** Opening Source material block **
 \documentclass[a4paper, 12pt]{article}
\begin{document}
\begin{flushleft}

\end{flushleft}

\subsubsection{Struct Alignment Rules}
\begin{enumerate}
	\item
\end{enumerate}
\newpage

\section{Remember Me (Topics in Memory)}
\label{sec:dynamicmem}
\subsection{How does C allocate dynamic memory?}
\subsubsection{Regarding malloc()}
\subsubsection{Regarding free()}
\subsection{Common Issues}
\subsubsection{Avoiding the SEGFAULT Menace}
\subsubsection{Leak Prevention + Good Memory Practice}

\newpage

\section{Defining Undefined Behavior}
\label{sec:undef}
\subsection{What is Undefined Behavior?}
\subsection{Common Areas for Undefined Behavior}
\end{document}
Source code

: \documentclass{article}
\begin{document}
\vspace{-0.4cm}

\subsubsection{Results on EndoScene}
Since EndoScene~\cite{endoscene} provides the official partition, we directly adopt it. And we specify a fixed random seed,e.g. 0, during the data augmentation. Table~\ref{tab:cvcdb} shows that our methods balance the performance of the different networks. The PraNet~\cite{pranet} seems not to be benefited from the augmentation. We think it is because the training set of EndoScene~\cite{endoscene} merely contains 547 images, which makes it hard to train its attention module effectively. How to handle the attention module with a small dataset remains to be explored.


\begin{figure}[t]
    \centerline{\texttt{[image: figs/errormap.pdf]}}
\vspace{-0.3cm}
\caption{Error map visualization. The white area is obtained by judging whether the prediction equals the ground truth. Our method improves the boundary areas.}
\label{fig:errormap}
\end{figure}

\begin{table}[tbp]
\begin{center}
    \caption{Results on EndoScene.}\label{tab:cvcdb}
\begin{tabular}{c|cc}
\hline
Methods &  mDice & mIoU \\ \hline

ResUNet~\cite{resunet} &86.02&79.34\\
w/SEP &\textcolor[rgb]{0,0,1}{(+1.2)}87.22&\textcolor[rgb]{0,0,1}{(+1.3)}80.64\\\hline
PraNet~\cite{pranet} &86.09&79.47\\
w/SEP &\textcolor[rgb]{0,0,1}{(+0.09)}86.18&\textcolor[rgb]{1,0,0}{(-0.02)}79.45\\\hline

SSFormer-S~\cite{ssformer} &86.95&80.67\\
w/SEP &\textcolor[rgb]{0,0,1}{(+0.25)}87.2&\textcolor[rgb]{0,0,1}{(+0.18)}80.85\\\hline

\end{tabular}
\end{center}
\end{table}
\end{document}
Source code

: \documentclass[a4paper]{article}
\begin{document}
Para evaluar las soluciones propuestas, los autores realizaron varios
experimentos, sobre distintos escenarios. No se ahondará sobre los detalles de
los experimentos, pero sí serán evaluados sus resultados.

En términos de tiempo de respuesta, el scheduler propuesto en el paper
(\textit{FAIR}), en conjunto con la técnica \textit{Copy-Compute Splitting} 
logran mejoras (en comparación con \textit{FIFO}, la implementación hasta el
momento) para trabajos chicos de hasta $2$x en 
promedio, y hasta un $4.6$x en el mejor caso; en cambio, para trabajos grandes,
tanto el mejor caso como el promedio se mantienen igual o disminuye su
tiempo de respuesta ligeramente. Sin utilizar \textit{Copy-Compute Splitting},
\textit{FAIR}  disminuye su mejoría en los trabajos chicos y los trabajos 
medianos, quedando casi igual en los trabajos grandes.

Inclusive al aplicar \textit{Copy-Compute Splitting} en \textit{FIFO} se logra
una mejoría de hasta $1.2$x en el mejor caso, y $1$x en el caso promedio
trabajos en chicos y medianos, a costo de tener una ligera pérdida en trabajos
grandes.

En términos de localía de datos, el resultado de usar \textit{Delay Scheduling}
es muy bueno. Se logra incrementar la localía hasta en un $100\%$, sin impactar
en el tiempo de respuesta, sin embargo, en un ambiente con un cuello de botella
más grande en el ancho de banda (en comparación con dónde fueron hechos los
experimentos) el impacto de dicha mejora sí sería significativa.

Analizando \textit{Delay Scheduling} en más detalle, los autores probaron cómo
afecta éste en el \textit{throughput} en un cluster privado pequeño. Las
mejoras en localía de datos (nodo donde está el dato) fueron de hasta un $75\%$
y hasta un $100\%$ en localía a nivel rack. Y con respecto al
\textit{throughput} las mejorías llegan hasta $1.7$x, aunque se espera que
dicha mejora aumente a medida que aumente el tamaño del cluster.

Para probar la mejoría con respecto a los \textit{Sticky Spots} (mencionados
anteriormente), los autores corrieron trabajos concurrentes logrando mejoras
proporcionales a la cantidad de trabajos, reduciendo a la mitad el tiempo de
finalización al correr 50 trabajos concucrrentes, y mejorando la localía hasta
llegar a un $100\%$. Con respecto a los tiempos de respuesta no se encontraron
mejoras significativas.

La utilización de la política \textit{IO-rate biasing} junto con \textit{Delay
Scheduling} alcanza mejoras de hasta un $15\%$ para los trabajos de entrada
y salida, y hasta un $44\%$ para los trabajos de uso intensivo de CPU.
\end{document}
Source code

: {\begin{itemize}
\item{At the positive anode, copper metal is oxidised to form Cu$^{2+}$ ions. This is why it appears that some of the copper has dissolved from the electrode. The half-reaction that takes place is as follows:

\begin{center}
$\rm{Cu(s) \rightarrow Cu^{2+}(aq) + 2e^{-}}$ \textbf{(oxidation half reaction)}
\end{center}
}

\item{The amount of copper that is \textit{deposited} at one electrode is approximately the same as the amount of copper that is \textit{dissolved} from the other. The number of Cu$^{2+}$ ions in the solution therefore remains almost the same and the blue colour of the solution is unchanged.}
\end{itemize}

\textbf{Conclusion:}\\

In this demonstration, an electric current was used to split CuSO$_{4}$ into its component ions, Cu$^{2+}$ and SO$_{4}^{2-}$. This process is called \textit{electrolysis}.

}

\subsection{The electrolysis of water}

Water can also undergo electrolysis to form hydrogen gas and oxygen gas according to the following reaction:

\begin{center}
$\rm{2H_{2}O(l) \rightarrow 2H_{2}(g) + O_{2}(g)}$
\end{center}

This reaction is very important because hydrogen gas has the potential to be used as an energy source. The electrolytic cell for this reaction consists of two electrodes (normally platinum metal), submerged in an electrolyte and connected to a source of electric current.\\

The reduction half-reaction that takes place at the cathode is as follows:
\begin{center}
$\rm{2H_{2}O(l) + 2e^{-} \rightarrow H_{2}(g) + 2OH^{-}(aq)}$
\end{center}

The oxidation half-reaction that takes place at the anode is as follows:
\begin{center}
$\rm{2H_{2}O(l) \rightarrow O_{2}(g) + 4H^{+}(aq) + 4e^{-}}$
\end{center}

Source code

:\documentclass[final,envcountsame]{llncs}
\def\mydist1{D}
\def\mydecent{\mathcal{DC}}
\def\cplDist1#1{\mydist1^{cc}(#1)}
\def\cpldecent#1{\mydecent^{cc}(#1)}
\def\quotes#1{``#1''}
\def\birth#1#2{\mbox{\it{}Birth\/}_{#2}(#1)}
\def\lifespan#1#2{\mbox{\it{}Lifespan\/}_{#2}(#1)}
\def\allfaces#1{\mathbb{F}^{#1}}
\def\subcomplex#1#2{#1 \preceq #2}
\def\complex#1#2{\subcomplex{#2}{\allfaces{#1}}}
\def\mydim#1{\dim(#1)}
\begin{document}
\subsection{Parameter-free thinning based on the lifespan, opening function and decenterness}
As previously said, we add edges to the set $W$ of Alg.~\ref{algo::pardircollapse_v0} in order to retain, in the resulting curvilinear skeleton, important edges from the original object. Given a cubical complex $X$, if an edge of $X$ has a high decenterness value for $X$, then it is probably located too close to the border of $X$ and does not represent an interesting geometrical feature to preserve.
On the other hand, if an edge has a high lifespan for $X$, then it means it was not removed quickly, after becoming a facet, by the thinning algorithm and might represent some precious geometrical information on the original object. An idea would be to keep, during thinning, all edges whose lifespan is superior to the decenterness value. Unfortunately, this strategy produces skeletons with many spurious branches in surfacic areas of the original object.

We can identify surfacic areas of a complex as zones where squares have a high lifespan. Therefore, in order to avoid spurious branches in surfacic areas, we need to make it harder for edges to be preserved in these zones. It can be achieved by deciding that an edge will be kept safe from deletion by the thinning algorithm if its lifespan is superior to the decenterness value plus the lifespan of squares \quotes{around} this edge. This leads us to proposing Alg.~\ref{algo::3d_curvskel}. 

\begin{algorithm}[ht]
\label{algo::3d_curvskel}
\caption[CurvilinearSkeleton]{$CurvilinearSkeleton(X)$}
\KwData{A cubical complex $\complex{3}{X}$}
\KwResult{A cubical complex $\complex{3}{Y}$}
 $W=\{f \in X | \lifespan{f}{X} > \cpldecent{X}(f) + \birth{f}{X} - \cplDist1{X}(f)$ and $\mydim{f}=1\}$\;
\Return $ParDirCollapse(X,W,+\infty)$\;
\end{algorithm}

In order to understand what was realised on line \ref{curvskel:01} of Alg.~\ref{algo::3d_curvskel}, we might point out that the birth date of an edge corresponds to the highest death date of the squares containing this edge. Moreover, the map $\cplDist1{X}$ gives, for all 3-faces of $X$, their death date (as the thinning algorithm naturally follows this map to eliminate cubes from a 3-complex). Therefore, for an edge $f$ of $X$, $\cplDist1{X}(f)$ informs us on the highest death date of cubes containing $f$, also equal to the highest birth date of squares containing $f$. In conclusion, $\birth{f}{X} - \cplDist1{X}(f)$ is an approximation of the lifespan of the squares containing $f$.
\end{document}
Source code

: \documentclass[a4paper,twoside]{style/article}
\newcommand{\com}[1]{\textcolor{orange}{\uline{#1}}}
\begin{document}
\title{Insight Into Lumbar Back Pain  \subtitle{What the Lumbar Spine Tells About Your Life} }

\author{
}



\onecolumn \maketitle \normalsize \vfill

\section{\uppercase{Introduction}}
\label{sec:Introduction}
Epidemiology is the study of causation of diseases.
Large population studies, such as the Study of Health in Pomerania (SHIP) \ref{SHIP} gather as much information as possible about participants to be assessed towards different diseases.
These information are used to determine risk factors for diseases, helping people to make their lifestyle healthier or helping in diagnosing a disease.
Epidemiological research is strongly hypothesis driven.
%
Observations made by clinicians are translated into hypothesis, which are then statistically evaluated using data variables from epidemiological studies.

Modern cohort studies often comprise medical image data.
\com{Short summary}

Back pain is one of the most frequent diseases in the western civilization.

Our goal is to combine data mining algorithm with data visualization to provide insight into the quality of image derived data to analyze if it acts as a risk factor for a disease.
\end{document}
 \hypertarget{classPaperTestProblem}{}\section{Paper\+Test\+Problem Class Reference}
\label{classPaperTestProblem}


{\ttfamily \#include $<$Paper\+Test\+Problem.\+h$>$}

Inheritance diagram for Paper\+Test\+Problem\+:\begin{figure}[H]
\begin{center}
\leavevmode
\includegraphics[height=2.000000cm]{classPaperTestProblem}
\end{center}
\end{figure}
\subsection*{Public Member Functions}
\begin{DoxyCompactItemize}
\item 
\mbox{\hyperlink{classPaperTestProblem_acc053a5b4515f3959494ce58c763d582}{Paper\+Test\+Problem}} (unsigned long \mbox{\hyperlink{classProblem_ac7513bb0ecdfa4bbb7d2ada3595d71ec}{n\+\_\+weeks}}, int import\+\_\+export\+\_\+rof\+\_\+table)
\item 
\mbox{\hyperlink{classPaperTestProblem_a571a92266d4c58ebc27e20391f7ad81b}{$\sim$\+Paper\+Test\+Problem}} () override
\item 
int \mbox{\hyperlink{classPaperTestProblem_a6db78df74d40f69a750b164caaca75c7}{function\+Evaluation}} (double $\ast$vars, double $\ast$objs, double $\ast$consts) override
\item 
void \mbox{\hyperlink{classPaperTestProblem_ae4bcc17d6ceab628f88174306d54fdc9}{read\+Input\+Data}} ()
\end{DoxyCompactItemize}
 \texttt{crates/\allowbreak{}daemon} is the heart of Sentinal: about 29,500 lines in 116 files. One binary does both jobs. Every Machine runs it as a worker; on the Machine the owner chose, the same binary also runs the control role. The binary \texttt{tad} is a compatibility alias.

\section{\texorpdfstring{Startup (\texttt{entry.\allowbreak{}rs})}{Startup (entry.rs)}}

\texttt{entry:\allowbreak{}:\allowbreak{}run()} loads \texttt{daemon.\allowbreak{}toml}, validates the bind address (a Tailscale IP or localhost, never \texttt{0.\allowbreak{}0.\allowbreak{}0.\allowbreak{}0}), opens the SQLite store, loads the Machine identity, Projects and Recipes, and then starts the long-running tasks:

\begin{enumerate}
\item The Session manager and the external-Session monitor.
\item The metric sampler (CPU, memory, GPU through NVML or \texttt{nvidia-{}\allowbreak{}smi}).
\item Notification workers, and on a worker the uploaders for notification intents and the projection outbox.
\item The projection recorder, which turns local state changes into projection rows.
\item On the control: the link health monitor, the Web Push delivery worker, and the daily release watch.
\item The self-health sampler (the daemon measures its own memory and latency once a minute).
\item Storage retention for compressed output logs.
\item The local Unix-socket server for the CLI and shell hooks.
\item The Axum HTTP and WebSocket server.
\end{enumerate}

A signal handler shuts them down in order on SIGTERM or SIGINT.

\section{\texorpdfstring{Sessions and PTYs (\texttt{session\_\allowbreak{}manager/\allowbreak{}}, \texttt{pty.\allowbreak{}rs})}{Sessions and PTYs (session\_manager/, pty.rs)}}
** Closing Source material block **
Action item
Give again, word for word, every line of the listing above from the one with "trabajos en chicos" to the one with "dicha mejora aumente", both inclusive, and nothing beyond them.

Response to this task
trabajos en chicos y medianos, a costo de tener una ligera pérdida en trabajos
grandes.

En términos de localía de datos, el resultado de usar \textit{Delay Scheduling}
es muy bueno. Se logra incrementar la localía hasta en un $100\%$, sin impactar
en el tiempo de respuesta, sin embargo, en un ambiente con un cuello de botella
más grande en el ancho de banda (en comparación con dónde fueron hechos los
experimentos) el impacto de dicha mejora sí sería significativa.

Analizando \textit{Delay Scheduling} en más detalle, los autores probaron cómo
afecta éste en el \textit{throughput} en un cluster privado pequeño. Las
mejoras en localía de datos (nodo donde está el dato) fueron de hasta un $75\%$
y hasta un $100\%$ en localía a nivel rack. Y con respecto al
\textit{throughput} las mejorías llegan hasta $1.7$x, aunque se espera que
dicha mejora aumente a medida que aumente el tamaño del cluster.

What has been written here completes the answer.